The commission emphasised its commitment to fiscal responsibility, aligning its decision with the constitutional principle of ensuring the public compensation bill remains sustainable.

"This decision was reached in close consultation with the National Treasury," the SRC stated.

"We recognise the challenges posed by the current economic climate and the need to prioritise public expenditure."

While the freeze is in effect, the SRC has clarified that annual salary notch adjustments within existing pay structures will continue, subject to budgetary constraints.

However, no additional funding will be provided for implementing job evaluation outcomes during this financial year.

Public service institutions with existing Collective Bargaining Agreements (CBAs) that are affected by the salary review suspension are advised to engage with their respective trade unions to address the implications.

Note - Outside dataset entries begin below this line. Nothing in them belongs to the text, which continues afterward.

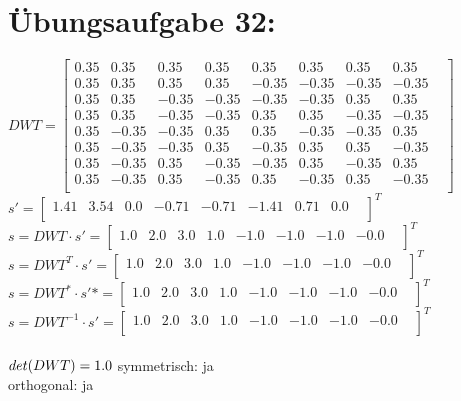 

	\section*{Übungsaufgabe 32:}
	
	$
	DWT =
	\begin{bmatrix}
	0.35 & 0.35 & 0.35 & 0.35 & 0.35 & 0.35 & 0.35 & 0.35 & \\
	0.35 & 0.35 & 0.35 & 0.35 & -0.35 & -0.35 & -0.35 & -0.35 & \\
	0.35 & 0.35 & -0.35 & -0.35 & -0.35 & -0.35 & 0.35 & 0.35 & \\
	0.35 & 0.35 & -0.35 & -0.35 & 0.35 & 0.35 & -0.35 & -0.35 & \\
	0.35 & -0.35 & -0.35 & 0.35 & 0.35 & -0.35 & -0.35 & 0.35 & \\
	0.35 & -0.35 & -0.35 & 0.35 & -0.35 & 0.35 & 0.35 & -0.35 & \\
	0.35 & -0.35 & 0.35 & -0.35 & -0.35 & 0.35 & -0.35 & 0.35 & \\
	0.35 & -0.35 & 0.35 & -0.35 & 0.35 & -0.35 & 0.35 & -0.35 & \\
	\end{bmatrix}
	$ \\ $
	s' =
	\begin{bmatrix}
	1.41 & 3.54 & 0.0 & -0.71 & -0.71 & -1.41 & 0.71 & 0.0 & \\
	\end{bmatrix}
	^T $ \\ $
	s = DWT \cdot s' =
	\begin{bmatrix}
	1.0 & 2.0 & 3.0 & 1.0 & -1.0 & -1.0 & -1.0 & -0.0 & \\
	\end{bmatrix}
	^T $ \\ $
	s = DWT^T \cdot s' =
	\begin{bmatrix}
	1.0 & 2.0 & 3.0 & 1.0 & -1.0 & -1.0 & -1.0 & -0.0 & \\
	\end{bmatrix}
	^T $ \\ $
	s = DWT^* \cdot s'* =
	\begin{bmatrix}
	1.0 & 2.0 & 3.0 & 1.0 & -1.0 & -1.0 & -1.0 & -0.0 & \\
	\end{bmatrix}
	^T $ \\ $
	s = DWT^{-1} \cdot s' =
	\begin{bmatrix}
	1.0 & 2.0 & 3.0 & 1.0 & -1.0 & -1.0 & -1.0 & -0.0 & \\
	\end{bmatrix}
	^T $ \\\\
	$
	det(DWT) = 1.0\\
	$
	symmetrisch: ja \\
	orthogonal: ja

The SRC has indicated that the situation will be monitored closely, with a potential review contingent upon increased funding as determined by the National Treasury.

It is worth noting that on 3 July 2024, the SRC, in collaboration with the National Treasury, implemented a similar freeze on salary reviews for all State officers.

This decision was attributed to economic realities, budget cuts, and the need to maintain a sustainable public wage bill.